### Task instructions
Repeat the listing below line for line, exactly as shown.

### Listed entries
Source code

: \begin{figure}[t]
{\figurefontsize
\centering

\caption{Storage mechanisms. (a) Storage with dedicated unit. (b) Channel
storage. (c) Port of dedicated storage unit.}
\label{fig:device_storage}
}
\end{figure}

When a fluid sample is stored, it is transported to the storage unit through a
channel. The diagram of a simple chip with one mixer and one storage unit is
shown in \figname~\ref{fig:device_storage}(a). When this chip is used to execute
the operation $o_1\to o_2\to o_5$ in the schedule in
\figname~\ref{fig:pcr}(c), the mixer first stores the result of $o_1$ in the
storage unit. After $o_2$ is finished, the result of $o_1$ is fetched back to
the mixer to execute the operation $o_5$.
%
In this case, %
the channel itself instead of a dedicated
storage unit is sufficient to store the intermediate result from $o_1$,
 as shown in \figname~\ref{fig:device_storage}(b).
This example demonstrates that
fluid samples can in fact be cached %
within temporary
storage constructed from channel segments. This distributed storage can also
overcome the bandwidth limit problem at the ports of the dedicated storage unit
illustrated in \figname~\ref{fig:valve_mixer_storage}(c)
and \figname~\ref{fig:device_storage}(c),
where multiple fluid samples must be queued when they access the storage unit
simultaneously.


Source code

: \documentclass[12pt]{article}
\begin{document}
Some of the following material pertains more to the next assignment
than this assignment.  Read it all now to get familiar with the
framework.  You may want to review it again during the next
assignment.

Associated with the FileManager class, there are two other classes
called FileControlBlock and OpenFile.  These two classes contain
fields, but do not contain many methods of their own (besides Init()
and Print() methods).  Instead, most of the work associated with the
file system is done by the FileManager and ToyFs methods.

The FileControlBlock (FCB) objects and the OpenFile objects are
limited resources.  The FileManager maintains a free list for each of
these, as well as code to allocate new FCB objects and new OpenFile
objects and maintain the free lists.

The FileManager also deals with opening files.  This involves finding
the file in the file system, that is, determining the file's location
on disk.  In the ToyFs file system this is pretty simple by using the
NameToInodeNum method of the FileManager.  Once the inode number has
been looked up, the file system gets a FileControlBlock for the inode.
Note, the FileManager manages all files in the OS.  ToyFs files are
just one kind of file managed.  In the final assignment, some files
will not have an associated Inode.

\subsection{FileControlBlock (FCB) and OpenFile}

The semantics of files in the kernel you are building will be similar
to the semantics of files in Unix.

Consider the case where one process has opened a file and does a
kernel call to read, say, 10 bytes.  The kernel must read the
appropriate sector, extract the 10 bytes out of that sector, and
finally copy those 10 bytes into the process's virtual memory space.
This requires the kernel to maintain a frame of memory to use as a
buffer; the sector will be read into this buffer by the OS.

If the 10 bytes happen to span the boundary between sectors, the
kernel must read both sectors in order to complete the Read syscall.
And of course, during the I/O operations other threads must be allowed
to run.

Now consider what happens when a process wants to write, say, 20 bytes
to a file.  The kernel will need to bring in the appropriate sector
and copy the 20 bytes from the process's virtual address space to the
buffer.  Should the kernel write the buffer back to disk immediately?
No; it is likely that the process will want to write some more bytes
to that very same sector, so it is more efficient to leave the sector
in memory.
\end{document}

### Task answer
Source code

: \begin{figure}[t]
{\figurefontsize
\centering

\caption{Storage mechanisms. (a) Storage with dedicated unit. (b) Channel
storage. (c) Port of dedicated storage unit.}
\label{fig:device_storage}
}
\end{figure}

When a fluid sample is stored, it is transported to the storage unit through a
channel. The diagram of a simple chip with one mixer and one storage unit is
shown in \figname~\ref{fig:device_storage}(a). When this chip is used to execute
the operation $o_1\to o_2\to o_5$ in the schedule in
\figname~\ref{fig:pcr}(c), the mixer first stores the result of $o_1$ in the
storage unit. After $o_2$ is finished, the result of $o_1$ is fetched back to
the mixer to execute the operation $o_5$.
%
In this case, %
the channel itself instead of a dedicated
storage unit is sufficient to store the intermediate result from $o_1$,
 as shown in \figname~\ref{fig:device_storage}(b).
This example demonstrates that
fluid samples can in fact be cached %
within temporary
storage constructed from channel segments. This distributed storage can also
overcome the bandwidth limit problem at the ports of the dedicated storage unit
illustrated in \figname~\ref{fig:valve_mixer_storage}(c)
and \figname~\ref{fig:device_storage}(c),
where multiple fluid samples must be queued when they access the storage unit
simultaneously.


Source code

: \documentclass[12pt]{article}
\begin{document}
Some of the following material pertains more to the next assignment
than this assignment.  Read it all now to get familiar with the
framework.  You may want to review it again during the next
assignment.

Associated with the FileManager class, there are two other classes
called FileControlBlock and OpenFile.  These two classes contain
fields, but do not contain many methods of their own (besides Init()
and Print() methods).  Instead, most of the work associated with the
file system is done by the FileManager and ToyFs methods.

The FileControlBlock (FCB) objects and the OpenFile objects are
limited resources.  The FileManager maintains a free list for each of
these, as well as code to allocate new FCB objects and new OpenFile
objects and maintain the free lists.

The FileManager also deals with opening files.  This involves finding
the file in the file system, that is, determining the file's location
on disk.  In the ToyFs file system this is pretty simple by using the
NameToInodeNum method of the FileManager.  Once the inode number has
been looked up, the file system gets a FileControlBlock for the inode.
Note, the FileManager manages all files in the OS.  ToyFs files are
just one kind of file managed.  In the final assignment, some files
will not have an associated Inode.

\subsection{FileControlBlock (FCB) and OpenFile}

The semantics of files in the kernel you are building will be similar
to the semantics of files in Unix.

Consider the case where one process has opened a file and does a
kernel call to read, say, 10 bytes.  The kernel must read the
appropriate sector, extract the 10 bytes out of that sector, and
finally copy those 10 bytes into the process's virtual memory space.
This requires the kernel to maintain a frame of memory to use as a
buffer; the sector will be read into this buffer by the OS.

If the 10 bytes happen to span the boundary between sectors, the
kernel must read both sectors in order to complete the Read syscall.
And of course, during the I/O operations other threads must be allowed
to run.

Now consider what happens when a process wants to write, say, 20 bytes
to a file.  The kernel will need to bring in the appropriate sector
and copy the 20 bytes from the process's virtual address space to the
buffer.  Should the kernel write the buffer back to disk immediately?
No; it is likely that the process will want to write some more bytes
to that very same sector, so it is more efficient to leave the sector
in memory.
\end{document}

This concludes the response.